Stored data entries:

****************

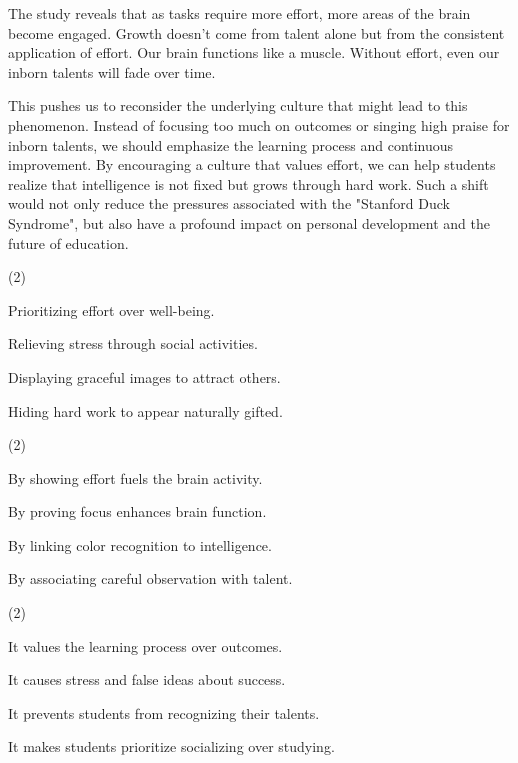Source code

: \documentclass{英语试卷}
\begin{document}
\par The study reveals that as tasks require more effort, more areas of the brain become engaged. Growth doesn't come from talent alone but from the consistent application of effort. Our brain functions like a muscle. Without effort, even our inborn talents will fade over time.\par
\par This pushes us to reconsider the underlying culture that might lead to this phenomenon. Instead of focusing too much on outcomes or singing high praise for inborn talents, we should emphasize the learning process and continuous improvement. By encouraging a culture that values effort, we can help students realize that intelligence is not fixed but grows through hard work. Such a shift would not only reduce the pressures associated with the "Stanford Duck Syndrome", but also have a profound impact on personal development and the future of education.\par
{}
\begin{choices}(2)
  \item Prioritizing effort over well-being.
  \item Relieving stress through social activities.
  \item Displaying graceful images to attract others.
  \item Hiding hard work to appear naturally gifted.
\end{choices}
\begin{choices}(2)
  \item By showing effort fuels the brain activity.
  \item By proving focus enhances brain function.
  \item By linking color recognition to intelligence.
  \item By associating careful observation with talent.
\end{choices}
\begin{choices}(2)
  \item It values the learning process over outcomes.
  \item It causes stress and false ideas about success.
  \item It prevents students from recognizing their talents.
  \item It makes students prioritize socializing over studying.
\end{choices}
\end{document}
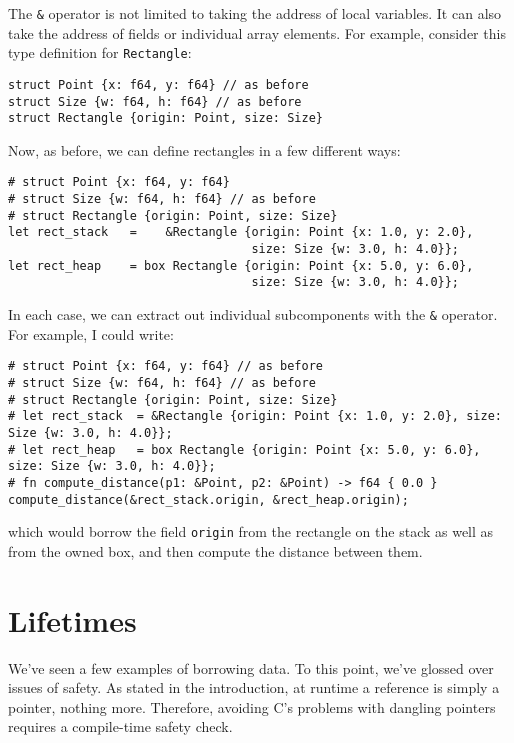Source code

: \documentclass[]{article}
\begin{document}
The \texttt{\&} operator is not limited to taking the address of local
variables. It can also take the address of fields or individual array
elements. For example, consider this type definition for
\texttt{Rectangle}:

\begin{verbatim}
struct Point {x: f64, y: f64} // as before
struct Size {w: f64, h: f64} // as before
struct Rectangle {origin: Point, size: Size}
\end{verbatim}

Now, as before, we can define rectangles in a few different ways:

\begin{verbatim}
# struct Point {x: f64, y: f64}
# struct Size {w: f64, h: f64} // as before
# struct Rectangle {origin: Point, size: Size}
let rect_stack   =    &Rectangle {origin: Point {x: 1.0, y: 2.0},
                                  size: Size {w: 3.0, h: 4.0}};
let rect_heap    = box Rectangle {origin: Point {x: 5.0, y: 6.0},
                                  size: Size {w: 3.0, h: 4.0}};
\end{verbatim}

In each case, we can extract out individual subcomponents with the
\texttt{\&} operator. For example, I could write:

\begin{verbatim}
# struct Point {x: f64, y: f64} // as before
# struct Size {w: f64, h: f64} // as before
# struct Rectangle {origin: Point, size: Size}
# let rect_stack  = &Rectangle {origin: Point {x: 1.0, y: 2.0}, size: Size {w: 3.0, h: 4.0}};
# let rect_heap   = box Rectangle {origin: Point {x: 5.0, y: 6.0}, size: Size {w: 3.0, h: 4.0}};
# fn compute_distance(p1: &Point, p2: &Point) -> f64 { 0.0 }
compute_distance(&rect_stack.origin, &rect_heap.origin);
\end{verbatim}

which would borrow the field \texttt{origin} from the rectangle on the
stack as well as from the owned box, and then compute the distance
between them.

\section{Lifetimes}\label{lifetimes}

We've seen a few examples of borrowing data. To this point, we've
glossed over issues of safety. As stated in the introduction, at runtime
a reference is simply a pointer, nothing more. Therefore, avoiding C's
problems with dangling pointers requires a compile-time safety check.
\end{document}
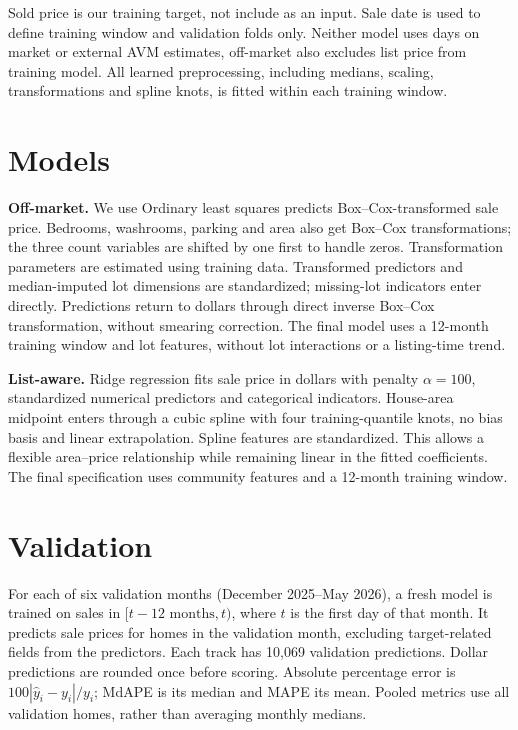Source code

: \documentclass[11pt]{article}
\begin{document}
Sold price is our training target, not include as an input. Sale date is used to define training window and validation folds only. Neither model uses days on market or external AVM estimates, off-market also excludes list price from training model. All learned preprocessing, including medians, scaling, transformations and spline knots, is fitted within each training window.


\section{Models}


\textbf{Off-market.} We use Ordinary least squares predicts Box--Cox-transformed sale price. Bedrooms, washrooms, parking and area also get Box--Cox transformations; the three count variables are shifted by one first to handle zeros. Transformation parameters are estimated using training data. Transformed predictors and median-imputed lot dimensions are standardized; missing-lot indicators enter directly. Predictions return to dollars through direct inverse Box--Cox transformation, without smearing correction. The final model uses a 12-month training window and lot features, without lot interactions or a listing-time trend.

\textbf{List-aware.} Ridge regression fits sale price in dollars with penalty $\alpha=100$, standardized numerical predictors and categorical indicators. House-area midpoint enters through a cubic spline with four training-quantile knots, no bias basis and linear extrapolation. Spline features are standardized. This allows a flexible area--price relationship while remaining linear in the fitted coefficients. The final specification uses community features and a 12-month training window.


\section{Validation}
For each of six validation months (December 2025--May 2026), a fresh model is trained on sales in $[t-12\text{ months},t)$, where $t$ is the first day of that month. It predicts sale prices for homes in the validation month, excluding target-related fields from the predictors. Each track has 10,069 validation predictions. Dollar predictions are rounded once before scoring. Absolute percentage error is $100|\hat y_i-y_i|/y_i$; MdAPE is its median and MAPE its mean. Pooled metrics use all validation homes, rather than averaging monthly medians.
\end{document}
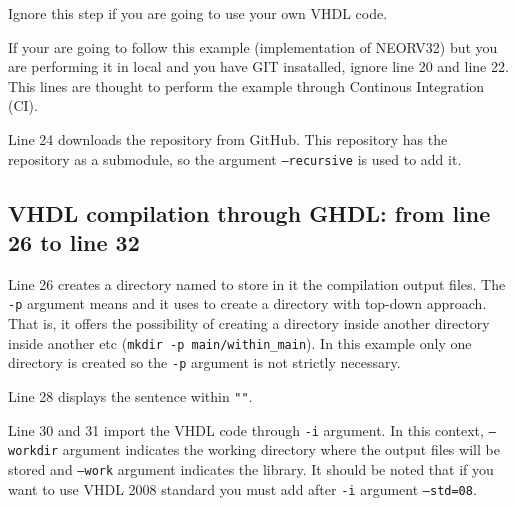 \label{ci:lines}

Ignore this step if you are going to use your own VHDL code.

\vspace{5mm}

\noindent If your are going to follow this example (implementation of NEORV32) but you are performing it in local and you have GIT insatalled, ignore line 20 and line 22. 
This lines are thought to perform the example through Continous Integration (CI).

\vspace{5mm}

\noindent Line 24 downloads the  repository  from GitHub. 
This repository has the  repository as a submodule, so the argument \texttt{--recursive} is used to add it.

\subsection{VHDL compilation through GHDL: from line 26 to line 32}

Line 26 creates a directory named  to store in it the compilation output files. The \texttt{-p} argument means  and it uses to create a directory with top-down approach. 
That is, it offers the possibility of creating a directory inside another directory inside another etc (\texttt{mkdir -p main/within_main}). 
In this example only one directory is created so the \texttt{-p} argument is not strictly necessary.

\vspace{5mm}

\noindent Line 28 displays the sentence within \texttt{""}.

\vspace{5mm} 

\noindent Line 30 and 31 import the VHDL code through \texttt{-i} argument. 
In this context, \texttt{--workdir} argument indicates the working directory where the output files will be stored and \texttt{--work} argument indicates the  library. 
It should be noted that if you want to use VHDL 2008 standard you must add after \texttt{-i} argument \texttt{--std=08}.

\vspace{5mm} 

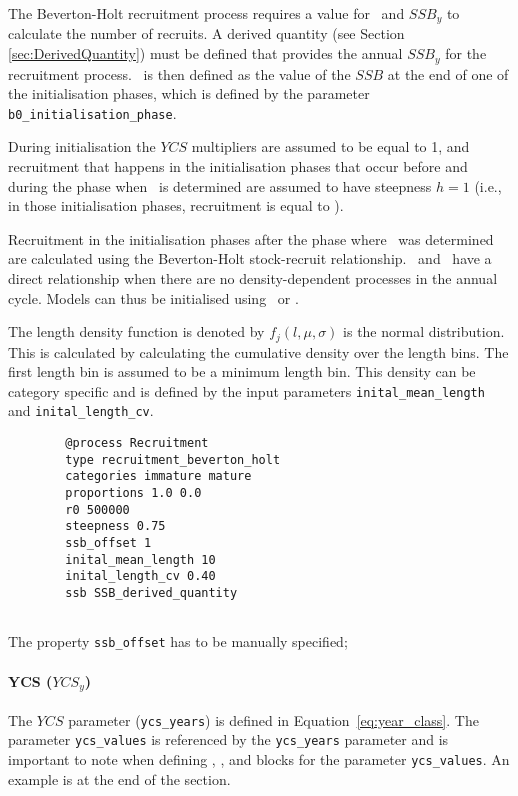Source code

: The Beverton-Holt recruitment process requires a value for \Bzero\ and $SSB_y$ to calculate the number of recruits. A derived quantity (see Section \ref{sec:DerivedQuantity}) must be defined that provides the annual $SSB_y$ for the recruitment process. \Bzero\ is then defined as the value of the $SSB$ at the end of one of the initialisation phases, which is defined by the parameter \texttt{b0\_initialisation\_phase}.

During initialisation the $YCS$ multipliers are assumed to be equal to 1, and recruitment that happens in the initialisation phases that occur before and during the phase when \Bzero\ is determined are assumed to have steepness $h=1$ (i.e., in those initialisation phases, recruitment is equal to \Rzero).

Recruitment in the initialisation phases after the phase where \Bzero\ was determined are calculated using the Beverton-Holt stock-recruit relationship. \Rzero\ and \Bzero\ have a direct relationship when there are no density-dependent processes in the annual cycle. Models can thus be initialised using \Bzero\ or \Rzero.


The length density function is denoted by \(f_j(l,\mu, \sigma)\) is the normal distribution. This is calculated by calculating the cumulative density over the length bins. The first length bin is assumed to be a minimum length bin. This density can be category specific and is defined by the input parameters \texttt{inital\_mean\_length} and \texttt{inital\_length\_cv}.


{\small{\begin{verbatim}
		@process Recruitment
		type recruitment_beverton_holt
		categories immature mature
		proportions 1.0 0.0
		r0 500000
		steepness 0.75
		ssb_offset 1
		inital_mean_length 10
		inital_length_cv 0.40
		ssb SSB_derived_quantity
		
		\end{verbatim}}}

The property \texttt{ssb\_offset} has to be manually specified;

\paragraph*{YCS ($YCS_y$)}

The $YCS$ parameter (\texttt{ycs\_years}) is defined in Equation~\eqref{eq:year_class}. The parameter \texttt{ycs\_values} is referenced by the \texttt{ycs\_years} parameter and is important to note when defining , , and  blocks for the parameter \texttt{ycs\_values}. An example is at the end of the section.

****************

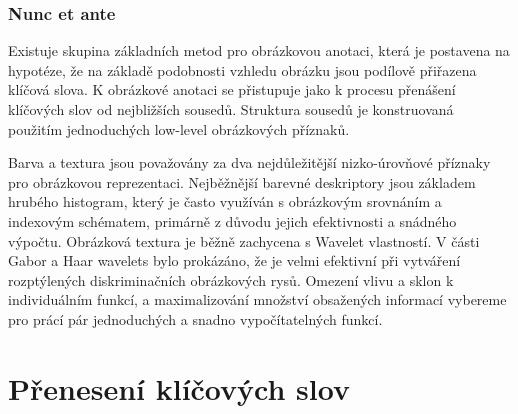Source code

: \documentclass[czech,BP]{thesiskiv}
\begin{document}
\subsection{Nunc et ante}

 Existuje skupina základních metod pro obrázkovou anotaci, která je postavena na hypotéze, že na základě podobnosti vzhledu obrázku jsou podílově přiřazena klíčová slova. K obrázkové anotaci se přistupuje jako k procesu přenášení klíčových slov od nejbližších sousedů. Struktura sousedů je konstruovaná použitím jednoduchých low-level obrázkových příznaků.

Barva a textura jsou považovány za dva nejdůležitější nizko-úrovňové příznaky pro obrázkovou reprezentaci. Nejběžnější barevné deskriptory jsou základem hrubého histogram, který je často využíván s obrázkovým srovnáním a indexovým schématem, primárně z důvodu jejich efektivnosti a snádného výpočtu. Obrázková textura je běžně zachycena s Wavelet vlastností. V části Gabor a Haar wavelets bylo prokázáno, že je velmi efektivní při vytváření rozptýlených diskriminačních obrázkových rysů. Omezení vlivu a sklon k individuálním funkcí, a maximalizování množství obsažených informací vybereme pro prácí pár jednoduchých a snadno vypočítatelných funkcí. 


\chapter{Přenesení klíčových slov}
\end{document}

****************

Task directions: Because only one stretch of the records is wanted, please output the lines from the one holding "process over outcomes." through the one holding "# fn compute_distance(p1: &Point, p2: &Point)" exactly, both included, and leave every picture out.

Result of the exercise:
  \item It values the learning process over outcomes.
  \item It causes stress and false ideas about success.
  \item It prevents students from recognizing their talents.
  \item It makes students prioritize socializing over studying.
\end{choices}
\end{document}
Source code

: \documentclass[]{article}
\begin{document}
The \texttt{\&} operator is not limited to taking the address of local
variables. It can also take the address of fields or individual array
elements. For example, consider this type definition for
\texttt{Rectangle}:

\begin{verbatim}
struct Point {x: f64, y: f64} // as before
struct Size {w: f64, h: f64} // as before
struct Rectangle {origin: Point, size: Size}
\end{verbatim}

Now, as before, we can define rectangles in a few different ways:

\begin{verbatim}
# struct Point {x: f64, y: f64}
# struct Size {w: f64, h: f64} // as before
# struct Rectangle {origin: Point, size: Size}
let rect_stack   =    &Rectangle {origin: Point {x: 1.0, y: 2.0},
                                  size: Size {w: 3.0, h: 4.0}};
let rect_heap    = box Rectangle {origin: Point {x: 5.0, y: 6.0},
                                  size: Size {w: 3.0, h: 4.0}};
\end{verbatim}

In each case, we can extract out individual subcomponents with the
\texttt{\&} operator. For example, I could write:

\begin{verbatim}
# struct Point {x: f64, y: f64} // as before
# struct Size {w: f64, h: f64} // as before
# struct Rectangle {origin: Point, size: Size}
# let rect_stack  = &Rectangle {origin: Point {x: 1.0, y: 2.0}, size: Size {w: 3.0, h: 4.0}};
# let rect_heap   = box Rectangle {origin: Point {x: 5.0, y: 6.0}, size: Size {w: 3.0, h: 4.0}};
# fn compute_distance(p1: &Point, p2: &Point) -> f64 { 0.0 }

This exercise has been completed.